Naming Lake St. Francis, just off of South Lancaster, Canada’s “Bermuda Triangle,” due to the number of “accidental” deaths throughout the late 18th century, author Stuart Lyall Manson’s presentation on Thursday, November 30th at the Cornwall Public Library, promoting his new book “Sacred Ground,” Vol. II, opens a new way of viewing the region’s history.
Peppered with questions throughout and after the presentation by the audience, Stuart pointed out that historic cemeteries were direct, tangible links to our past and that tombstones were authentic documents and artifacts. That is, if the inscriptions on the tombstones are accurate! It never occurred to me that they might not be, but Stuart said that the information provided at the time might be incorrect and that the wording on restored stones was sometimes misinterpreted.
Captions for photos above: Photo 1 – Local author and “24/7” historian Stuart Lyall Manson preparing to deliver his entertaining and engaging talk about his two recent books at the Cornwall Public Library. (Photo courtesy, Michelle Girard-Manson.)
Photo 2 – Stuart Manson spiritedly explaining a finer point of history to the audience during his library presentation. Unlike many speakers, who use powerpoint as a crux, Stuart seamlessly integrates the images on the screen into his talk. (Photo courtesy, Michelle-Girard-Manson.)
Photo 3 – Stuart signs a book just purchased from a member of the audience after the presentation. (Photo courtesy, Don Smith.)
Focusing on United Empire Loyalist citizen soldiers and their families, Stuart noted that to the American rebels, that the Loyalists were the rebels, while the American “freedom” fighters were the patriots.

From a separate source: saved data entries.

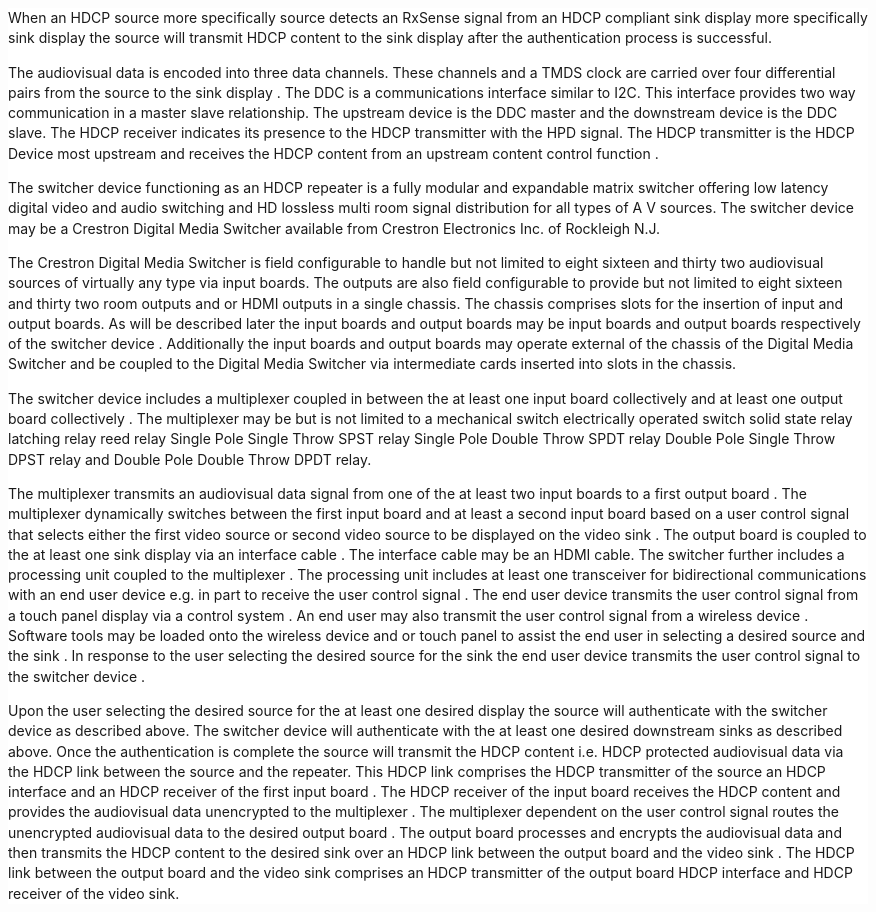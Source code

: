 When an HDCP source more specifically source detects an RxSense signal from an HDCP compliant sink display more specifically sink display the source will transmit HDCP content to the sink display after the authentication process is successful.

The audiovisual data is encoded into three data channels. These channels and a TMDS clock are carried over four differential pairs from the source to the sink display . The DDC is a communications interface similar to I2C. This interface provides two way communication in a master slave relationship. The upstream device is the DDC master and the downstream device is the DDC slave. The HDCP receiver indicates its presence to the HDCP transmitter with the HPD signal. The HDCP transmitter is the HDCP Device most upstream and receives the HDCP content from an upstream content control function .

The switcher device functioning as an HDCP repeater is a fully modular and expandable matrix switcher offering low latency digital video and audio switching and HD lossless multi room signal distribution for all types of A V sources. The switcher device may be a Crestron Digital Media Switcher available from Crestron Electronics Inc. of Rockleigh N.J.

The Crestron Digital Media Switcher is field configurable to handle but not limited to eight sixteen and thirty two audiovisual sources of virtually any type via input boards. The outputs are also field configurable to provide but not limited to eight sixteen and thirty two room outputs and or HDMI outputs in a single chassis. The chassis comprises slots for the insertion of input and output boards. As will be described later the input boards and output boards may be input boards and output boards respectively of the switcher device . Additionally the input boards and output boards may operate external of the chassis of the Digital Media Switcher and be coupled to the Digital Media Switcher via intermediate cards inserted into slots in the chassis.

The switcher device includes a multiplexer coupled in between the at least one input board collectively and at least one output board collectively . The multiplexer may be but is not limited to a mechanical switch electrically operated switch solid state relay latching relay reed relay Single Pole Single Throw SPST relay Single Pole Double Throw SPDT relay Double Pole Single Throw DPST relay and Double Pole Double Throw DPDT relay.

The multiplexer transmits an audiovisual data signal from one of the at least two input boards to a first output board . The multiplexer dynamically switches between the first input board and at least a second input board based on a user control signal that selects either the first video source or second video source to be displayed on the video sink . The output board is coupled to the at least one sink display via an interface cable . The interface cable may be an HDMI cable. The switcher further includes a processing unit coupled to the multiplexer . The processing unit includes at least one transceiver for bidirectional communications with an end user device e.g. in part to receive the user control signal . The end user device transmits the user control signal from a touch panel display via a control system . An end user may also transmit the user control signal from a wireless device . Software tools may be loaded onto the wireless device and or touch panel to assist the end user in selecting a desired source and the sink . In response to the user selecting the desired source for the sink the end user device transmits the user control signal to the switcher device .

Upon the user selecting the desired source for the at least one desired display the source will authenticate with the switcher device as described above. The switcher device will authenticate with the at least one desired downstream sinks as described above. Once the authentication is complete the source will transmit the HDCP content i.e. HDCP protected audiovisual data via the HDCP link between the source and the repeater. This HDCP link comprises the HDCP transmitter of the source an HDCP interface and an HDCP receiver of the first input board . The HDCP receiver of the input board receives the HDCP content and provides the audiovisual data unencrypted to the multiplexer . The multiplexer dependent on the user control signal routes the unencrypted audiovisual data to the desired output board . The output board processes and encrypts the audiovisual data and then transmits the HDCP content to the desired sink over an HDCP link between the output board and the video sink . The HDCP link between the output board and the video sink comprises an HDCP transmitter of the output board HDCP interface and HDCP receiver of the video sink.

Stuart also pointed out that history as often recorded appears to place all of the danger on the soldiers, while it was the women and children, left behind enemy lines often faced the greatest danger.
He continued that in the 19th century people in “mixed marriages,” that is Protestant and Catholic, could not be buried together due to strict religious principles.
The presentation ended with the tragic story of the demolition of the old Presbyterian cemetery on Sydney Street in Cornwall. Now a field filled with unmarked graves, Stuart confirmed that there is a possibility that there are former gravesites under Sydney Street. After revealing this appalling situation Stuart confirmed that there are ongoing efforts across Ontario to save these ‘Sacred Grounds.”
Stuart’s two recent local history books and welcoming, enthusiastic and informative packed lecture style makes him Eastern Ontario’s leading contemporary historian.
When asked what he plans next? Stuart responded in a typical historian’s fashion with two scenarios, either volume three about Dundas County’s historic cemeteries or the history of the local militia. Whichever one he selects, will be worth having!
Both volumes of “Sacred Ground – Loyalist Cemeteries of Eastern Ontario,” are available at Red Cart Books in Cornwall.